Breaking the Lower Bound with (Little) Structure: Acceleration in Non-Convex Stochastic Optimization with Heavy-Tailed Noise

We consider the stochastic optimization problem with smooth but not necessarily convex objectives in the heavy-tailed noise regime, where the stochastic gradient's noise is assumed to have bounded $p$th moment ($p\in(1,2]$). Zhang et al. (2020) is the first to prove the $\Omega(T^{\frac{1-p}{3p-2}})$ lower bound for convergence (in expectation) and provides a simple clipping algorithm that matches this optimal rate. Cutkosky and Mehta (2021) proposes another algorithm, which is shown to achieve the nearly optimal high-probability convergence guarantee $O(\log(T/\delta)T^{\frac{1-p}{3p-2}})$, where $\delta$ is the probability of failure. However, this desirable guarantee is only established under the additional assumption that the stochastic gradient itself is bounded in $p$th moment, which fails to hold even for quadratic objectives and centered Gaussian noise. In this work, we first improve the analysis of the algorithm in Cutkosky and Mehta (2021) to obtain the same nearly optimal high-probability convergence rate $O(\log(T/\delta)T^{\frac{1-p}{3p-2}})$, without the above-mentioned restrictive assumption.

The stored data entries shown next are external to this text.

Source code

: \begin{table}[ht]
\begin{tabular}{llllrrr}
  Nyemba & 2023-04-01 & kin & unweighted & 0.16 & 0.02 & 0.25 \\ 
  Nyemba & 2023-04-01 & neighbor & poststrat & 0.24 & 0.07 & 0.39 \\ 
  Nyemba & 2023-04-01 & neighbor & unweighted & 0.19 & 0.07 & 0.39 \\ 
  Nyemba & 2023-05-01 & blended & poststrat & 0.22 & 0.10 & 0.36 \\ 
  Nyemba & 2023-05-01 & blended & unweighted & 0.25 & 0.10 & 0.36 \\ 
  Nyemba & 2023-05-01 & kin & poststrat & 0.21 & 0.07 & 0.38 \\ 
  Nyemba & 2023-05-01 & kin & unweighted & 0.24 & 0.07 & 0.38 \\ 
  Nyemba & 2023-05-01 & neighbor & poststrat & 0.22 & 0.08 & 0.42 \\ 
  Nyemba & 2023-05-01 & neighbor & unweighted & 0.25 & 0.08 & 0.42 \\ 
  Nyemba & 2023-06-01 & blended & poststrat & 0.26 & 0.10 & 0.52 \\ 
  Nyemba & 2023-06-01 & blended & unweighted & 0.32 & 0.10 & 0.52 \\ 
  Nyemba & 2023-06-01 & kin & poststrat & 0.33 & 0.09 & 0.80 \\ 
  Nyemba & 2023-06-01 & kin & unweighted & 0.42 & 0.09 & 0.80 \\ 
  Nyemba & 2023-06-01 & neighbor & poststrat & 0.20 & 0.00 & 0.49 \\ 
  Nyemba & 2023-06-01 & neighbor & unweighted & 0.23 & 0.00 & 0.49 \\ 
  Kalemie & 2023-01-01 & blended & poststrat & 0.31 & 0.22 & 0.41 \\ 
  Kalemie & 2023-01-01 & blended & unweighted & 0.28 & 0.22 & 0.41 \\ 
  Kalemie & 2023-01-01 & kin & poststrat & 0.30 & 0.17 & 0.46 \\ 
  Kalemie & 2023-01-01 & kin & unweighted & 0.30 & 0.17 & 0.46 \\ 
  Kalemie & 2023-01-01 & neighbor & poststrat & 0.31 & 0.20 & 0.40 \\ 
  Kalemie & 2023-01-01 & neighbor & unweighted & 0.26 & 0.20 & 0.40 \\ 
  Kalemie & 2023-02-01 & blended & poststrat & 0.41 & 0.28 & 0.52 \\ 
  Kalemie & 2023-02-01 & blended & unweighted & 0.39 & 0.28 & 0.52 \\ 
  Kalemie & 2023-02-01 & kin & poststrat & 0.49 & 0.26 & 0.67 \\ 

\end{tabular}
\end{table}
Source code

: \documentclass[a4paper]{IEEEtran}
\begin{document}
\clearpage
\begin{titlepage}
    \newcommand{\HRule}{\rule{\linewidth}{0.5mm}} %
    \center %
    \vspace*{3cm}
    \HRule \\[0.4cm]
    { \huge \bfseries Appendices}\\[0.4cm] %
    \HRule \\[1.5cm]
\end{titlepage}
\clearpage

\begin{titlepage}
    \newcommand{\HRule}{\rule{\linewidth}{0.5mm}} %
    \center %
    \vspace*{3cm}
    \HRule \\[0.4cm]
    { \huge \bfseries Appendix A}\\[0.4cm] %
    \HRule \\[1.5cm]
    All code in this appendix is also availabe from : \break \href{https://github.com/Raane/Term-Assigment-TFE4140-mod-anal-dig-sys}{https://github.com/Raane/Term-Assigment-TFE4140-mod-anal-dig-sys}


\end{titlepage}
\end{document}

Next, and curiously, we show that one can achieve a faster rate than that dictated by the lower bound $\Omega(T^{\frac{1-p}{3p-2}})$ with only a tiny bit of structure, i.e., when the objective function $F(x)$ is assumed to be in the form of $\mathbb{E}_{\Xi\sim\mathcal{D}}[f(x,\Xi)]$, arguably the most widely applicable class of stochastic optimization problems. For this class of problems, we propose the first variance-reduced accelerated algorithm and establish that it guarantees a high-probability convergence rate of $O(\log(T/\delta)T^{\frac{1-p}{2p-1}})$ under a mild condition, which is faster than $\Omega(T^{\frac{1-p}{3p-2}})$. Notably, even when specialized to the finite-variance case, our result yields the (near-)optimal high-probability rate $O(\log(T/\delta)T^{-1/3})$.

翻译：本文考虑目标函数光滑但不一定凸的随机优化问题，其处于重尾噪声框架下，即随机梯度的噪声被假设为具有有界的$p$阶矩（$p\in(1,2]$）。Zhang等人（2020）首次证明了收敛（期望意义下）的下界$\Omega(T^{\frac{1-p}{3p-2}})$，并给出了一种能匹配该最优速率的简单截断算法。Cutkosky与Mehta（2021）提出了另一种算法，该算法被证明可实现接近最优的高概率收敛保证$O(\log(T/\delta)T^{\frac{1-p}{3p-2}})$（其中$\delta$为失败概率）。然而，这一理想的保证仅在额外假设随机梯度本身具有有界的$p$阶矩时才成立，而该假设甚至对于二次目标和中心化高斯噪声也无法成立。本文首先改进了Cutkosky与Mehta（2021）中算法的分析，在不依赖上述限制性假设的前提下，获得了相同的接近最优的高概率收敛速率$O(\log(T/\delta)T^{\frac{1-p}{3p-2}})$。其次，耐人寻味的是，我们证明当目标函数$F(x)$被假设为$\mathbb{E}_{\Xi\sim\mathcal{D}}[f(x,\Xi)]$的形式（这堪称最广泛适用的随机优化问题类别）时，仅需引入微小的结构信息，即可实现比下界$\Omega(T^{\frac{1-p}{3p-2}})$更快的收敛速率。针对此类问题，我们提出了首个方差缩减加速算法，并证明了在温和条件下该算法能保证高概率收敛速率为$O(\log(T/\delta)T^{\frac{1-p}{2p-1}})$，该速率确实快于$\Omega(T^{\frac{1-p}{3p-2}})$。值得注意的是，即使特化为有限方差情形，我们的结果仍能给出（近）最优的高概率速率$O(\log(T/\delta)T^{-1/3})$。